**Work task:** Filter the records for lines holding the string "yum工作原理".
◇ ◇ ◇ ◇
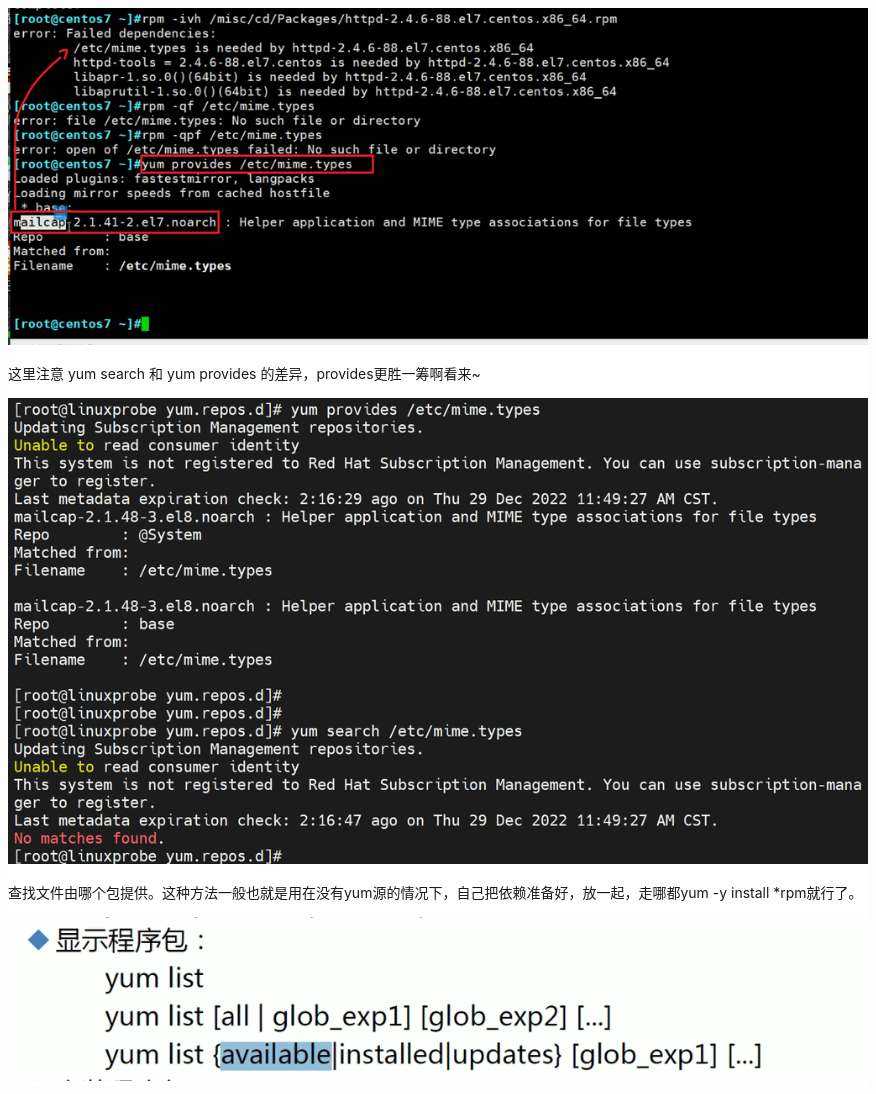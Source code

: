 ![img](3-yum工作原理.assets/clip_image077.png)

这里注意 yum search 和 yum provides 的差异，provides更胜一筹啊看来~

![image-20221229141306800](3-yum工作原理.assets/image-20221229141306800.png)



查找文件由哪个包提供。这种方法一般也就是用在没有yum源的情况下，自己把依赖准备好，放一起，走哪都yum -y install *rpm就行了。



![img](3-yum工作原理.assets/clip_image078.png)
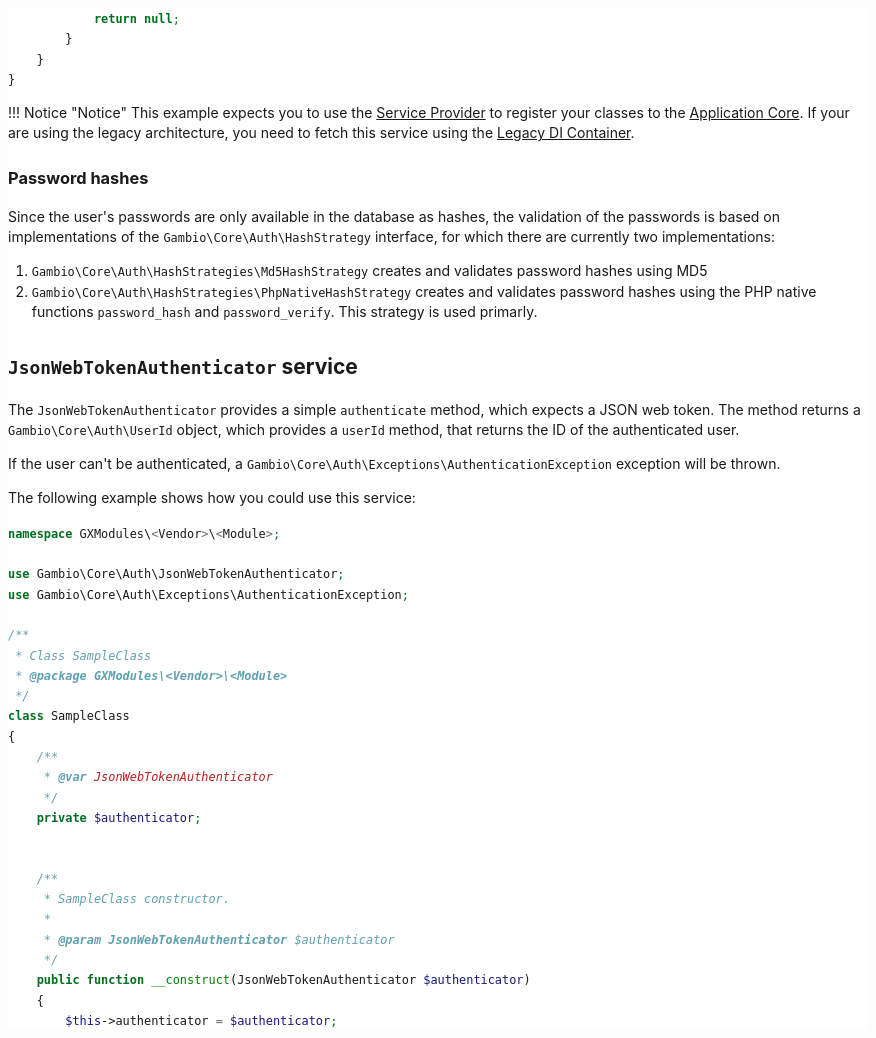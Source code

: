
 ```php
            return null;
        }
    }
}
```

!!! Notice "Notice"
This example expects you to use the [Service Provider] to register your classes to the [Application Core].
If your are using the legacy architecture, you need to fetch this service using the [Legacy DI Container].


### Password hashes

Since the user's passwords are only available in the database as hashes, the validation of the passwords is based on
implementations of the `Gambio\Core\Auth\HashStrategy` interface, for which there are currently two implementations:

1. `Gambio\Core\Auth\HashStrategies\Md5HashStrategy` creates and validates password hashes using MD5
2. `Gambio\Core\Auth\HashStrategies\PhpNativeHashStrategy` creates and validates password hashes using the
   PHP native functions `password_hash` and `password_verify`. This strategy is used primarly.


## `JsonWebTokenAuthenticator` service

The `JsonWebTokenAuthenticator` provides a simple `authenticate` method, which expects a JSON web token. The method
returns a `Gambio\Core\Auth\UserId` object, which provides a `userId` method, that returns the ID of the
authenticated user.

If the user can't be authenticated, a `Gambio\Core\Auth\Exceptions\AuthenticationException` exception will be thrown.

The following example shows how you could use this service:

```php
namespace GXModules\<Vendor>\<Module>;

use Gambio\Core\Auth\JsonWebTokenAuthenticator;
use Gambio\Core\Auth\Exceptions\AuthenticationException;

/**
 * Class SampleClass
 * @package GXModules\<Vendor>\<Module>
 */
class SampleClass
{
    /**
     * @var JsonWebTokenAuthenticator
     */
    private $authenticator;
    
    
    /**
     * SampleClass constructor.
     *
     * @param JsonWebTokenAuthenticator $authenticator
     */
    public function __construct(JsonWebTokenAuthenticator $authenticator)
    {
        $this->authenticator = $authenticator;
```

[Application Core]: ./../application-core.md
[Service Provider]: ./../details/service-provider.md
[Legacy DI Container]: ./../details/di-container.md#legacy-di-container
◇ ◇ ◇ ◇
**Answer below:**
: ![img](3-yum工作原理.assets/clip_image077.png)
![image-20221229141306800](3-yum工作原理.assets/image-20221229141306800.png)
![img](3-yum工作原理.assets/clip_image078.png)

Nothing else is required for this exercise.